I was walking back to class after lunch, still lost in my head, when an office runner found me, holding a slip of blue paper in her hand.
“You need to go to the nurse’s office,” she said, winded from her sprint down the hallway. Did she know the term ‘runner’ was just a word? She didn’t actually have to run.
“Thanks,” I said, taking the paper as a sour ball of dread settled in my stomach. I only ever got called to the nurse’s office when Tom had an incident. Everyone on the staff knew I was the only one who could calm him down during an episode.
Suddenly I was grateful to the runner for taking her job seriously. I spun, backpack smacking me in the back as I sprinted to the nurse’s office to calm my hysterical brother.
Except Tommy wasn’t hysterical. He sat calmly on the exam table, holding an ice pack to his face. When he saw me his face lit up and he lifted his free hand to wave.
“Hi, Aly!”
“Tom, what happened?” I asked, breathless, ignoring the adults scattered through the room.
“Nothing,” Tom mumbled, his natural brightness dimming somewhat as he slumped, looking at the floor.
“Where is he?” I growled. “Where is that jerk, Freddy? None of you believed me when—”

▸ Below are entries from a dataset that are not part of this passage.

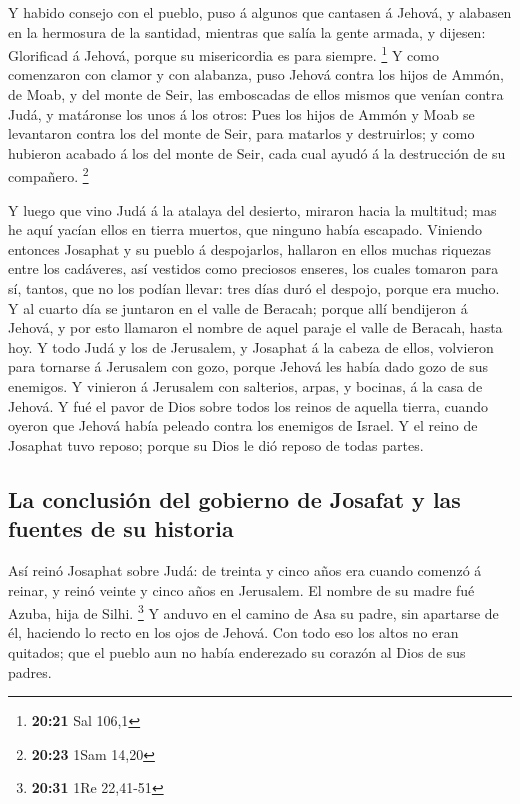  Y habido consejo con el pueblo, puso á algunos que
cantasen á Jehová, y alabasen en la hermosura de la santidad, mientras
que salía la gente armada, y dijesen: Glorificad á Jehová, porque su
misericordia es para siempre. \footnote{\textbf{20:21} Sal 106,1}
 Y como comenzaron con clamor y con alabanza, puso Jehová
contra los hijos de Ammón, de Moab, y del monte de Seir, las emboscadas
de ellos mismos que venían contra Judá, y matáronse los unos á los
otros:  Pues los hijos de Ammón y Moab se levantaron
contra los del monte de Seir, para matarlos y destruirlos; y como
hubieron acabado á los del monte de Seir, cada cual ayudó á la
destrucción de su compañero. \footnote{\textbf{20:23} 1Sam 14,20}

 Y luego que vino Judá á la atalaya del desierto, miraron
hacia la multitud; mas he aquí yacían ellos en tierra muertos, que
ninguno había escapado.  Viniendo entonces Josaphat y su
pueblo á despojarlos, hallaron en ellos muchas riquezas entre los
cadáveres, así vestidos como preciosos enseres, los cuales tomaron para
sí, tantos, que no los podían llevar: tres días duró el despojo, porque
era mucho.  Y al cuarto día se juntaron en el valle de
Beracah; porque allí bendijeron á Jehová, y por esto llamaron el nombre
de aquel paraje el valle de Beracah, hasta hoy.  Y todo
Judá y los de Jerusalem, y Josaphat á la cabeza de ellos, volvieron para
tornarse á Jerusalem con gozo, porque Jehová les había dado gozo de sus
enemigos.  Y vinieron á Jerusalem con salterios, arpas, y
bocinas, á la casa de Jehová.  Y fué el pavor de Dios
sobre todos los reinos de aquella tierra, cuando oyeron que Jehová había
peleado contra los enemigos de Israel.  Y el reino de
Josaphat tuvo reposo; porque su Dios le dió reposo de todas partes.

\hypertarget{la-conclusiuxf3n-del-gobierno-de-josafat-y-las-fuentes-de-su-historia}{%
\subsection{La conclusión del gobierno de Josafat y las fuentes de su
historia}\label{la-conclusiuxf3n-del-gobierno-de-josafat-y-las-fuentes-de-su-historia}}

 Así reinó Josaphat sobre Judá: de treinta y cinco años
era cuando comenzó á reinar, y reinó veinte y cinco años en Jerusalem.
El nombre de su madre fué Azuba, hija de Silhi. \footnote{\textbf{20:31}
  1Re 22,41-51}  Y anduvo en el camino de Asa su padre,
sin apartarse de él, haciendo lo recto en los ojos de Jehová.
 Con todo eso los altos no eran quitados; que el pueblo
aun no había enderezado su corazón al Dios de sus padres.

“Miss Winger, please calm down.” The vice principal was in the room. That couldn’t be good. “Mr. Whitehouse’s mother just picked him up and is taking him to the emergency room.”
Oh, God. This was my nightmare. Tom was gentle as a lamb, but he was a big guy and he was a human being. There was always a chance he’d lash out if he was backed into a corner. I told him not to fight, though. I told him that’d make things worse.
“Tom,” I whispered, stepping close and taking his hands, looking for torn up knuckles or some other sign that he’d been in a fight. I found nothing. “What happened?”
“It’s okay, Aly!” Tom said cheerfully, tossing the ice pack aside and pulling me into his arms in a too-tight hug. I couldn’t breathe, but I wrapped my arms around him and squeezed right back, relieved that he wasn’t badly hurt and bore no evidence of having hurt anyone himself.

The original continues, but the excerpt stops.